Question

By simple classes i mean classes/structures that do not contain vectors, stacks, linked list or any other variable length data structures.

  1. If we have a class with some simple double, long, int,... fields, does serialized sizes of different instances of this class depend on the value of these fields? (e.g depending on number of meaningful bits, in case of ignoring left 0 bits to save space)

  2. How do strings affect size of serialized data?

Était-ce utile?

La solution

1: No, it is not usually fixed. By default, int and long (and a few others) are encoded with "varint" encoding (either straight or zig-zag), which is designed to optimize for small magnitude - it is a 7-bit encoding with the 8-th bit used as a continuation flag. However, there are options that allow you to use fixed size (4-byte or 8-byte) encodings for the same data - the DataFormat switch on the ProtoMemberAttribute controls this. double always takes 8 bytes. Additionally, it is possible that some fields may be optional (nullable, with default values, or with conditional serialization), in which case the number of fields in the message is variable.

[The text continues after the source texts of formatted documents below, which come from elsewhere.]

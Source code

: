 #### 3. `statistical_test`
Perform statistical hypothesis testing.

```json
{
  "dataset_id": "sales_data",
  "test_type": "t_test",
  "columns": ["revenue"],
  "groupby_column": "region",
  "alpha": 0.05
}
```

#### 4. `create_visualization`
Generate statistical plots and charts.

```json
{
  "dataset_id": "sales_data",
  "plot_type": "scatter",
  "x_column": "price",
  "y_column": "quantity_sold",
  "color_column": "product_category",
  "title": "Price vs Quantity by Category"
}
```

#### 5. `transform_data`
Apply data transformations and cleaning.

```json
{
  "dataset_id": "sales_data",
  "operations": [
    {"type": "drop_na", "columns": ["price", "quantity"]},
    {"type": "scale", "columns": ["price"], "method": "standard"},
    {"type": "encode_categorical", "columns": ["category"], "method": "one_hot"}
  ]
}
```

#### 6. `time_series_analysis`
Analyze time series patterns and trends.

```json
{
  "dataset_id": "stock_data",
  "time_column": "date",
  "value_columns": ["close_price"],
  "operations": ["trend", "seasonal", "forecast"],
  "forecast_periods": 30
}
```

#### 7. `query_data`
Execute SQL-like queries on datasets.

2: Strings are binary encoded using UTF-8, then the number of bytes is written as a "varint", followed by the payload bytes - so the length of the string, and the particular characters used (since UTF-8 itself uses different numbers of bytes per-character, depending on the character), greatly affect the resulting length.

Autres conseils

You need to read the wire format documentation, basically.

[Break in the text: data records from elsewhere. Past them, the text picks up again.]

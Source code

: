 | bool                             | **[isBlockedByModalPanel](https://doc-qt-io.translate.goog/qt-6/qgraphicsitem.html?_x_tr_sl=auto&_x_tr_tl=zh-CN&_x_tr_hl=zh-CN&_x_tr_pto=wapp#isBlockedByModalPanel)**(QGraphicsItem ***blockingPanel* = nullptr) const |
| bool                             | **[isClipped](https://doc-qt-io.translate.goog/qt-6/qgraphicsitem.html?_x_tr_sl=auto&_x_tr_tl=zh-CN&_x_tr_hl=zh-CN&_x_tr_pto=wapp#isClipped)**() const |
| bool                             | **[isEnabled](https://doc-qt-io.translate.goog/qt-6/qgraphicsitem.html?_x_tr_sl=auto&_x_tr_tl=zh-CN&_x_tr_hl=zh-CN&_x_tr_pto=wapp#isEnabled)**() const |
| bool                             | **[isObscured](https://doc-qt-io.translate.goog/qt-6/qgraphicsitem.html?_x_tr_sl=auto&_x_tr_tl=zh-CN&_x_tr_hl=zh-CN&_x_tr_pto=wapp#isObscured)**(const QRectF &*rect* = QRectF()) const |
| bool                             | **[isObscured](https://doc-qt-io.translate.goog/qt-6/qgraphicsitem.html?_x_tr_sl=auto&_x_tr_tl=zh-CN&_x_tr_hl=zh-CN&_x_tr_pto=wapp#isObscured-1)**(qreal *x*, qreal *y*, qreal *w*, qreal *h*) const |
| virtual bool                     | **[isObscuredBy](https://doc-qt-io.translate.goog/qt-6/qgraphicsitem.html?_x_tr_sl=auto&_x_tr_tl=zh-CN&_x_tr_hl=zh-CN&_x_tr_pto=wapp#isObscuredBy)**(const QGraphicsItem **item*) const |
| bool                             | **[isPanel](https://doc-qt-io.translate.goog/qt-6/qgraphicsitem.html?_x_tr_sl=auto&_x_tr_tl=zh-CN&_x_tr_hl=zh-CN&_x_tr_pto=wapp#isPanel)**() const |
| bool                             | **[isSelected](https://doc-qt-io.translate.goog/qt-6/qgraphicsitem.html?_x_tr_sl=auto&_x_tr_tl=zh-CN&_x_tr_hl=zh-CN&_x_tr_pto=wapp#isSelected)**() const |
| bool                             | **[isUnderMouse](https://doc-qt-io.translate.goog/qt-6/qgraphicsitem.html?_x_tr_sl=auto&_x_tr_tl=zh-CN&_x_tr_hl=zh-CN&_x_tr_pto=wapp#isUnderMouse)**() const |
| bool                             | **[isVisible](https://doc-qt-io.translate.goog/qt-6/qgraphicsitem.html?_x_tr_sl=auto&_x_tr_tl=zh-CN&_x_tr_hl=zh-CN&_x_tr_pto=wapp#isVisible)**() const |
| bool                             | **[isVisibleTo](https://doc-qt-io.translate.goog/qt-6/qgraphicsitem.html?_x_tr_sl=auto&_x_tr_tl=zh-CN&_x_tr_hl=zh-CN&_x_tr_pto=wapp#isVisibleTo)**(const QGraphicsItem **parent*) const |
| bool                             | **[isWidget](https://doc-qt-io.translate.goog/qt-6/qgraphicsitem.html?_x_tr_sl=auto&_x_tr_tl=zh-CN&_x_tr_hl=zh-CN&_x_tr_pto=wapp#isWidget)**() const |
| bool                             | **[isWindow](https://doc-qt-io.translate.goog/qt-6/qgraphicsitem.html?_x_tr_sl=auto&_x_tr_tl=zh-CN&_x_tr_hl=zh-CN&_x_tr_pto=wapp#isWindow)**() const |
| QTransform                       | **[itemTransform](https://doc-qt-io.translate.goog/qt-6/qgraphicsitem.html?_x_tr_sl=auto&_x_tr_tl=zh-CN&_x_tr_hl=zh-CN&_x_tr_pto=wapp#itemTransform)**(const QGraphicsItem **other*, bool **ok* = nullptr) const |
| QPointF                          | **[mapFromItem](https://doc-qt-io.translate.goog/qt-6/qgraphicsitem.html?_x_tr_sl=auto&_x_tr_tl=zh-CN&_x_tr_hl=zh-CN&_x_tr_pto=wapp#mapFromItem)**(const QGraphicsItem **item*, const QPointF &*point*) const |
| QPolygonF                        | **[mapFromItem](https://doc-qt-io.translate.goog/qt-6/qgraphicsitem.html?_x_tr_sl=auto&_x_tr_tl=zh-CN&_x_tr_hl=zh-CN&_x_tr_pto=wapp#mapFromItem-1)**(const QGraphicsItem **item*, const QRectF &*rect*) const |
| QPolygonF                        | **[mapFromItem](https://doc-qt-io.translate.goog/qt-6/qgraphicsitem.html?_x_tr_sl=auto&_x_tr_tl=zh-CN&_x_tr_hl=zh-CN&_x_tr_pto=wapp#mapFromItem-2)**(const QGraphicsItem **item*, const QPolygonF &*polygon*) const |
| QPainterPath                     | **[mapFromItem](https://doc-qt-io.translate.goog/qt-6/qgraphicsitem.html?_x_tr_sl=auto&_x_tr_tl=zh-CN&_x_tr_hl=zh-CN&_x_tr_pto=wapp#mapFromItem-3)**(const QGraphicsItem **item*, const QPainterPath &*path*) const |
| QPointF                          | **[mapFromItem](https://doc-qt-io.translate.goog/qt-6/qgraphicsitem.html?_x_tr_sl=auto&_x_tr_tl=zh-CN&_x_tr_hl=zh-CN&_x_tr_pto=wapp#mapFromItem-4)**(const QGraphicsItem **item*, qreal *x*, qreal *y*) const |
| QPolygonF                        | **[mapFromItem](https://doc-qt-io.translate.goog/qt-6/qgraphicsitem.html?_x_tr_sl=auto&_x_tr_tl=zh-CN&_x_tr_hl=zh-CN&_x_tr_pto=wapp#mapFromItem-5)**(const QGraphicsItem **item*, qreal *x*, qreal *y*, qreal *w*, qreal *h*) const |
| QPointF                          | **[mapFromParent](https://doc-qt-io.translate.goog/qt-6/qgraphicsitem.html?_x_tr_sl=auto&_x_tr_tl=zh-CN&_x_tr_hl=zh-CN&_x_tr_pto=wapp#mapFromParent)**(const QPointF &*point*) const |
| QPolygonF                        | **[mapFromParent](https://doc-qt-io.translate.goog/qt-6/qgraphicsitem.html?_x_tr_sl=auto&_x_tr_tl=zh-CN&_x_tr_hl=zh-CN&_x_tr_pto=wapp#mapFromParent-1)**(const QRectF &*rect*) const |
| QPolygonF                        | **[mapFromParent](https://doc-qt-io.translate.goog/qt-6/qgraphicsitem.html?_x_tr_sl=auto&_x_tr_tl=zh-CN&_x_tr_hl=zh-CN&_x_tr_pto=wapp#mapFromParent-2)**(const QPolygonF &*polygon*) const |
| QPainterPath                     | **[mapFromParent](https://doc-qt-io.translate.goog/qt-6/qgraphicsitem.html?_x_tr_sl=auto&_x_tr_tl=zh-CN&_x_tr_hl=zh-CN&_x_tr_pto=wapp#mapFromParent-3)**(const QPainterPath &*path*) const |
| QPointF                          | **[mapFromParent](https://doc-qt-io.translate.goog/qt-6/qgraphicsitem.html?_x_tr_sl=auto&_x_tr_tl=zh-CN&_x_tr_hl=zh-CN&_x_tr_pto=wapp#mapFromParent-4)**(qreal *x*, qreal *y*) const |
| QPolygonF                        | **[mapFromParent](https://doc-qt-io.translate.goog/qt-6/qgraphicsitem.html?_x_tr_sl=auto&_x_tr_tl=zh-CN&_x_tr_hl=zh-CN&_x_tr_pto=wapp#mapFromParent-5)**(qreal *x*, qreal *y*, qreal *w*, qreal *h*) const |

The size of floating point fields will always be fixed, but for integers there are options: fixed32 and fixed64 will be fixed (as the name suggests), but int32, int64, sint32, sint64, uint32 and uint64 are variable-length, designed to make encoding of small values efficient.

Strings are encoded as the length of the UTF-8-encoded data, then the data itself. The length itself is serialized in a variable-length format, again so that short strings are encoded efficiently.